In accordance with a third aspect of the present disclosure, there is provided a non-transitory computer-readable storage medium storing a computer program, wherein the computer program, when executed by a processor, comprises an instruction for causing the processor to perform the method for multi-agent reinforcement learning based analyzing counter forces for military operations.
In accordance with a fourth aspect of the present disclosure, there is provided an apparatus, the apparatus comprising: a memory storing at least one instruction; and a processor executing the at least one instruction, wherein the at least one instruction, when executed by the processor, causes the processor to: acquire information on a battlefield, information on enemy threats, information on an avenue of approach, and information on enemy forces to combat with friendly forces to be allocated to the avenue of approach as a result of counter force analysis; allocate, by a maneuver force agent of a multi-agent reinforcement learning model, friendly maneuver units to the avenue of approach, and generating, by an artillery force agent of the multi-agent reinforcement learning model, a list of enemy targets to fire to friendly artillery units, based on the information on the battlefield, the information on the enemy threats, the information on the avenue of approach, and the information on the enemy forces; and allocate, by the multi-agent reinforcement learning model, maneuver forces and artillery forces of friendly forces in response to the enemy threats according to a result of autonomous combat between the friendly forces and the enemy forces determined by the multi-agent reinforcement learning model through a battlefield environment simulation corresponding to a generation of the friendly maneuver units and an allocation of the list of enemy targets, wherein, the list of enemy targets to fire to the friendly artillery units is generated, in order to allocate forces of the friendly artillery units to enemy targets within the list of enemy targets, each of the enemy targets is defined as an agent and actions are defined as amounts of the forces of the friendly artillery units is allocated to the respective enemy targets, so that each action has a real number value in a range of 0 to 1 and has a dimension fixed to one.
According to an embodiment, a multi-agent reinforcement learning model including a maneuver force agent and an artillery force agent allocates the maneuver forces and artillery forces of friendly forces in response to enemy threats based on information on a battlefield, information on enemy threats, and information on an avenue of approach. Accordingly, the multi-agent reinforcement learning-based application for military operation planning may be utilized to support commander decision-making. The limited cognitive capacity of military commanders is abstracted into avenues of approach through computer simulation to simulate combat scenarios, and multi-agent reinforcement learning that simultaneously considers both maneuver and artillery forces is applied. A hierarchical extensibility is achieved through a structure in which data of subordinate echelons simulated in the computer simulation is embedded into higher echelons to support decision-making by upper-echelon commanders. Further, a learning network structure that takes into account the importance of specific information in a situation where full information is shared, such as in a military operational situation, is expected to be applicable to other fields that analyze and model similar situations.

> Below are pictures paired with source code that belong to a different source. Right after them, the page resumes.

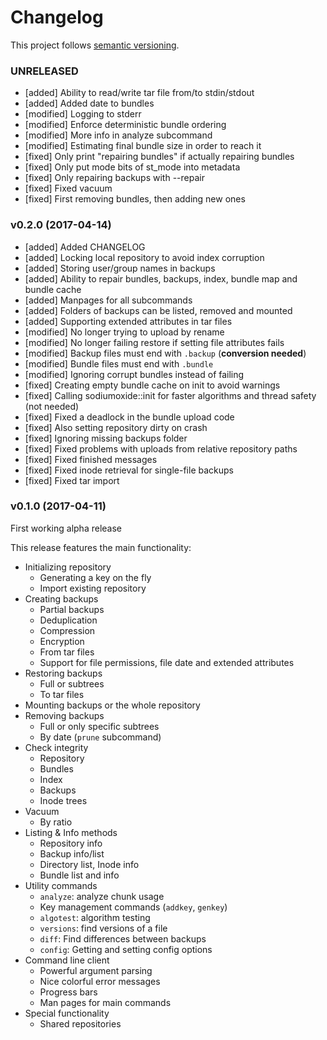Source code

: # Changelog

This project follows [semantic versioning](http://semver.org).


### UNRELEASED
* [added] Ability to read/write tar file from/to stdin/stdout
* [added] Added date to bundles
* [modified] Logging to stderr
* [modified] Enforce deterministic bundle ordering
* [modified] More info in analyze subcommand
* [modified] Estimating final bundle size in order to reach it
* [fixed] Only print "repairing bundles" if actually repairing bundles
* [fixed] Only put mode bits of st_mode into metadata
* [fixed] Only repairing backups with --repair
* [fixed] Fixed vacuum
* [fixed] First removing bundles, then adding new ones


### v0.2.0 (2017-04-14)
* [added] Added CHANGELOG
* [added] Locking local repository to avoid index corruption
* [added] Storing user/group names in backups
* [added] Ability to repair bundles, backups, index, bundle map and bundle cache
* [added] Manpages for all subcommands
* [added] Folders of backups can be listed, removed and mounted
* [added] Supporting extended attributes in tar files
* [modified] No longer trying to upload by rename
* [modified] No longer failing restore if setting file attributes fails
* [modified] Backup files must end with `.backup` (**conversion needed**)
* [modified] Bundle files must end with `.bundle`
* [modified] Ignoring corrupt bundles instead of failing
* [fixed] Creating empty bundle cache on init to avoid warnings
* [fixed] Calling sodiumoxide::init for faster algorithms and thread safety (not needed)
* [fixed] Fixed a deadlock in the bundle upload code
* [fixed] Also setting repository dirty on crash
* [fixed] Ignoring missing backups folder
* [fixed] Fixed problems with uploads from relative repository paths
* [fixed] Fixed finished messages
* [fixed] Fixed inode retrieval for single-file backups
* [fixed] Fixed tar import


### v0.1.0 (2017-04-11)
First working alpha release

This release features the main functionality:
* Initializing repository
  - Generating a key on the fly
  - Import existing repository
* Creating backups
  - Partial backups
  - Deduplication
  - Compression
  - Encryption
  - From tar files
  - Support for file permissions, file date and extended attributes
* Restoring backups
  - Full or subtrees
  - To tar files
* Mounting backups or the whole repository
* Removing backups
  - Full or only specific subtrees
  - By date (`prune` subcommand)
* Check integrity
  - Repository
  - Bundles
  - Index
  - Backups
  - Inode trees
* Vacuum
  - By ratio
* Listing & Info methods
  - Repository info
  - Backup info/list
  - Directory list, Inode info
  - Bundle list and info
* Utility commands
  - `analyze`: analyze chunk usage
  - Key management commands (`addkey`, `genkey`)
  - `algotest`: algorithm testing
  - `versions`: find versions of a file
  - `diff`: Find differences between backups
  - `config`: Getting and setting config options
* Command line client
  - Powerful argument parsing
  - Nice colorful error messages
  - Progress bars
  - Man pages for main commands
* Special functionality
  - Shared repositories
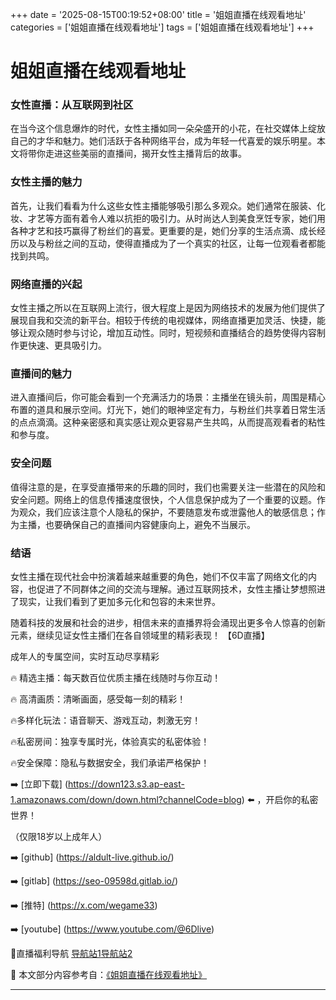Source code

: +++
date = '2025-08-15T00:19:52+08:00'
title = '姐姐直播在线观看地址'
categories = ['姐姐直播在线观看地址']
tags = ['姐姐直播在线观看地址']
+++

# 姐姐直播在线观看地址

### 女性直播：从互联网到社区

在当今这个信息爆炸的时代，女性主播如同一朵朵盛开的小花，在社交媒体上绽放自己的才华和魅力。她们活跃于各种网络平台，成为年轻一代喜爱的娱乐明星。本文将带你走进这些美丽的直播间，揭开女性主播背后的故事。

### 女性主播的魅力

首先，让我们看看为什么这些女性主播能够吸引那么多观众。她们通常在服装、化妆、才艺等方面有着令人难以抗拒的吸引力。从时尚达人到美食烹饪专家，她们用各种才艺和技巧赢得了粉丝们的喜爱。更重要的是，她们分享的生活点滴、成长经历以及与粉丝之间的互动，使得直播成为了一个真实的社区，让每一位观看者都能找到共鸣。

### 网络直播的兴起

女性主播之所以在互联网上流行，很大程度上是因为网络技术的发展为他们提供了展现自我和交流的新平台。相较于传统的电视媒体，网络直播更加灵活、快捷，能够让观众随时参与讨论，增加互动性。同时，短视频和直播结合的趋势使得内容制作更快速、更具吸引力。

### 直播间的魅力

进入直播间后，你可能会看到一个充满活力的场景：主播坐在镜头前，周围是精心布置的道具和展示空间。灯光下，她们的眼神坚定有力，与粉丝们共享着日常生活的点点滴滴。这种亲密感和真实感让观众更容易产生共鸣，从而提高观看者的粘性和参与度。

### 安全问题

值得注意的是，在享受直播带来的乐趣的同时，我们也需要关注一些潜在的风险和安全问题。网络上的信息传播速度很快，个人信息保护成为了一个重要的议题。作为观众，我们应该注意个人隐私的保护，不要随意发布或泄露他人的敏感信息；作为主播，也要确保自己的直播间内容健康向上，避免不当展示。

### 结语

女性主播在现代社会中扮演着越来越重要的角色，她们不仅丰富了网络文化的内容，也促进了不同群体之间的交流与理解。通过互联网技术，女性主播让梦想照进了现实，让我们看到了更加多元化和包容的未来世界。

随着科技的发展和社会的进步，相信未来的直播界将会涌现出更多令人惊喜的创新元素，继续见证女性主播们在各自领域里的精彩表现！
【6D直播】

 成年人的专属空间，实时互动尽享精彩

🔥 精选主播：每天数百位优质主播在线随时与你互动！

🔥 高清画质：清晰画面，感受每一刻的精彩！

🔥多样化玩法：语音聊天、游戏互动，刺激无穷！

🔥私密房间：独享专属时光，体验真实的私密体验！

🔥安全保障：隐私与数据安全，我们承诺严格保护！

➡️ [立即下载] (https://down123.s3.ap-east-1.amazonaws.com/down/down.html?channelCode=blog) ⬅️ ，开启你的私密世界！

 （仅限18岁以上成年人）

➡️ [github] (https://aldult-live.github.io/)

➡️ [gitlab] (https://seo-09598d.gitlab.io/)

➡️ [推特] (https://x.com/wegame33)

➡️ [youtube] (https://www.youtube.com/@6Dlive)

🔞直播福利导航   [导航站1](https://webstack-86085a.gitlab.io/)[导航站2](https://onlygit123-2.github.io/)

📘 本文部分内容参考自：[《姐姐直播在线观看地址》](https://webstack-hugo-7.pages.dev/)

---
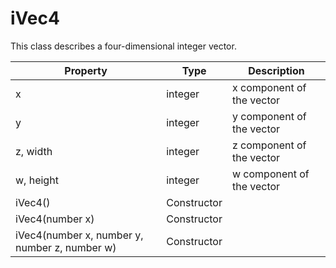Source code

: # iVec4
This class describes a four-dimensional integer vector.

| Property | Type | Description |
|-|-|-|
| x | integer | x component of the vector |
| y | integer | y component of the vector |
| z, width | integer | z component of the vector |
| w, height | integer | w component of the vector |
| iVec4() | Constructor | |
| iVec4(number x) | Constructor | |
| iVec4(number x, number y, number z, number w) | Constructor | |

Reinforcement learning, which is one of the learning methodologies of such artificial intelligence technology, is a method in which an agent learns to make decisions in order to maximize a given reward as well as to achieve a goal through the trial and error of the decision-making while interacting with a computer simulation or real-world environment. Through reinforcement learning, appropriate decision-making for achieving specific objectives in a given state may be supported.
Conventional decision-making support methods based on reinforcement learning have been mainly conducted based on computer strategy game simulation environments, rather than training environments that consider realistic military operations. In order for an agent in such computer games to determine a series of optimal behaviors over time, a reinforcement learning model network learns by repeatedly training on a single scenario, during which the parameters within the network are updated and trained. Particularly, multi-agent reinforcement learning is a method in which two or more agents not only interact with the environment but also with the agents to learn optimal action policies to achieve a common objective, such as combat or victory in a game. The limitation of multi-agent reinforcement learning applied to computer strategy game simulation environments is that it only optimizes the actions of multi-agents at every discrete time unit within a single scenario.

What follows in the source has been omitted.